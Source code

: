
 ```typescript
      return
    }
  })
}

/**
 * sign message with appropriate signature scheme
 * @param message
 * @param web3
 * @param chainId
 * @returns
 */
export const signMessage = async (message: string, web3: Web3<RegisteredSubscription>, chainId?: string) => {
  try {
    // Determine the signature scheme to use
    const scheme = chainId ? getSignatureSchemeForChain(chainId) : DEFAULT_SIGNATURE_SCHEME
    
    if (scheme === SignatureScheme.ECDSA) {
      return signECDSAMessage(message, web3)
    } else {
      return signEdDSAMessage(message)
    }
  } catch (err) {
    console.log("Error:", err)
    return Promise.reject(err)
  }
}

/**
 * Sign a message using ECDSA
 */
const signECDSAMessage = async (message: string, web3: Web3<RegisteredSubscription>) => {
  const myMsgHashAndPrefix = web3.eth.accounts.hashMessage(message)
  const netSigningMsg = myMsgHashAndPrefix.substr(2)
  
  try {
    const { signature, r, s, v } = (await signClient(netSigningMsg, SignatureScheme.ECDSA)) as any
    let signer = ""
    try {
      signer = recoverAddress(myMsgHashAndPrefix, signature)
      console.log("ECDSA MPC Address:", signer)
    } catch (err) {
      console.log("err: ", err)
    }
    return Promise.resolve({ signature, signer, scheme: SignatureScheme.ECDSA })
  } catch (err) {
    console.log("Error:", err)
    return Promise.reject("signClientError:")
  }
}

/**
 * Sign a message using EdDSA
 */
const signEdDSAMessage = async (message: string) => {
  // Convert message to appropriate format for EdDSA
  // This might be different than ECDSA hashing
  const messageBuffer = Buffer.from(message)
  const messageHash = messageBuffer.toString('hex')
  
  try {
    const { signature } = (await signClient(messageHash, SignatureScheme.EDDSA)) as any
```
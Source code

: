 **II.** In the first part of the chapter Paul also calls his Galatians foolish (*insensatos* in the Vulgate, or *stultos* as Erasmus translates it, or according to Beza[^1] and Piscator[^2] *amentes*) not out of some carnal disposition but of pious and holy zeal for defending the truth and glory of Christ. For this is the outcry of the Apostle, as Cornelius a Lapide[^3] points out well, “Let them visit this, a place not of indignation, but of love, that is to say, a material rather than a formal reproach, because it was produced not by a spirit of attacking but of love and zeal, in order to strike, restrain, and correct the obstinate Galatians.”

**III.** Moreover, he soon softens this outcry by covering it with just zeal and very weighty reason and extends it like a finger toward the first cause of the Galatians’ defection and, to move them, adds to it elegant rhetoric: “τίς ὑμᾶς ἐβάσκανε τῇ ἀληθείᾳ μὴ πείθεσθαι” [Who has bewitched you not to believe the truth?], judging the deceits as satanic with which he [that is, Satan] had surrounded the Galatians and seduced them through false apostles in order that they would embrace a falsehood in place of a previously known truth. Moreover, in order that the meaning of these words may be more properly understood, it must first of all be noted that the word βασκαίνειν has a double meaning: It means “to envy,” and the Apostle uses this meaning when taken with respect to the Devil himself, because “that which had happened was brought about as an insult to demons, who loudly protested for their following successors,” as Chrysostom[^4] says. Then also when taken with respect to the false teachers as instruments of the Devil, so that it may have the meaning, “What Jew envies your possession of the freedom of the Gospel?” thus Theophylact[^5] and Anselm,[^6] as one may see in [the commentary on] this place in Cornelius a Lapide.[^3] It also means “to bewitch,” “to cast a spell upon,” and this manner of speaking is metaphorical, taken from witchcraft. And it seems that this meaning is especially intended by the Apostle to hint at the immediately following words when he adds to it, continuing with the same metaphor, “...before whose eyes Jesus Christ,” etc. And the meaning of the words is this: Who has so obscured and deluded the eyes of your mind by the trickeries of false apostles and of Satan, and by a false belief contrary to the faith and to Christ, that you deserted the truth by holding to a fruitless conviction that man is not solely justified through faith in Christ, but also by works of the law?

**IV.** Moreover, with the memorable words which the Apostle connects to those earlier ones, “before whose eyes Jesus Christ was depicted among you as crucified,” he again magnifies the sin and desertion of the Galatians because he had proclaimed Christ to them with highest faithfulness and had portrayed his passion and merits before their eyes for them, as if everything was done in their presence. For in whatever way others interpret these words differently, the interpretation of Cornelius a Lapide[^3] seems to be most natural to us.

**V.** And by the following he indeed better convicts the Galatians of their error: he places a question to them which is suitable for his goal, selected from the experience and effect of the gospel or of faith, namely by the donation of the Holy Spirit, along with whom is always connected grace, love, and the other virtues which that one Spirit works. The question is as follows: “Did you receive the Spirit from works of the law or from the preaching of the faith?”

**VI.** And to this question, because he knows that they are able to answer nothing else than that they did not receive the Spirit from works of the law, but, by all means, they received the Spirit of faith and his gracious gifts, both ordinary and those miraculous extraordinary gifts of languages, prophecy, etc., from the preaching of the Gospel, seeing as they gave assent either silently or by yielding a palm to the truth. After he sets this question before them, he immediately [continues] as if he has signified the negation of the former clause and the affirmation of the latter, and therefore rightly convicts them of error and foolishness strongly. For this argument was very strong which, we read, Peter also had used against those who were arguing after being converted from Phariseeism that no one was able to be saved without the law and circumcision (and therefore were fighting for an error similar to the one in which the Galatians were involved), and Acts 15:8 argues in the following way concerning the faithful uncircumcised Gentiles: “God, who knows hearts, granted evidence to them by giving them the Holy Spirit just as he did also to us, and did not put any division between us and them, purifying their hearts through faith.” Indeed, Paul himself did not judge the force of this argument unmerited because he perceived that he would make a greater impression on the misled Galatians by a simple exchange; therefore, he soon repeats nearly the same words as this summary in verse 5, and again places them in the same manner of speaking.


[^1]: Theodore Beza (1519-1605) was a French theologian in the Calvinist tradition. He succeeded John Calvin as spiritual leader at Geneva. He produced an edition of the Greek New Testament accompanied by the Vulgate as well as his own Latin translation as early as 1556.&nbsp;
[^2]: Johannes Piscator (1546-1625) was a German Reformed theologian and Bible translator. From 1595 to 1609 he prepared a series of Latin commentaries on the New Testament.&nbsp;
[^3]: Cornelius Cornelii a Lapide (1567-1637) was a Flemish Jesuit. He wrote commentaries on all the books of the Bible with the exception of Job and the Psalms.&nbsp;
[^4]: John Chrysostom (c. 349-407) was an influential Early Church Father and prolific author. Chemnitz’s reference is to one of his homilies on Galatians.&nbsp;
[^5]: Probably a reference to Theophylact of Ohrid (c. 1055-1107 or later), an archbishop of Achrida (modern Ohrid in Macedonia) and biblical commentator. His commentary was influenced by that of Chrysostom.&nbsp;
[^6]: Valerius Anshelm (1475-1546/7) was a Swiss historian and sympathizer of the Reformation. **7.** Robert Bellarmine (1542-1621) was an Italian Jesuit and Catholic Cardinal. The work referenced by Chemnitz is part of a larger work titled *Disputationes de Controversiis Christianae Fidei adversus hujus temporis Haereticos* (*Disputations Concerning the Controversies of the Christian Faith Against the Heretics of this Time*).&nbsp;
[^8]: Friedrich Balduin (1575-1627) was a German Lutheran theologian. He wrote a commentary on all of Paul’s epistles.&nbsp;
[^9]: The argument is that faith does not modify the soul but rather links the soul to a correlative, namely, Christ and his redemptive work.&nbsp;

^^^^^^^^^^^^^^^^

## WHAT IS REQUIRED
The answer must consist of every line from the entries above that contains "wrote".

## EXERCISE RESULT
[^3]: Cornelius Cornelii a Lapide (1567-1637) was a Flemish Jesuit. He wrote commentaries on all the books of the Bible with the exception of Job and the Psalms.&nbsp;
[^8]: Friedrich Balduin (1575-1627) was a German Lutheran theologian. He wrote a commentary on all of Paul’s epistles.&nbsp;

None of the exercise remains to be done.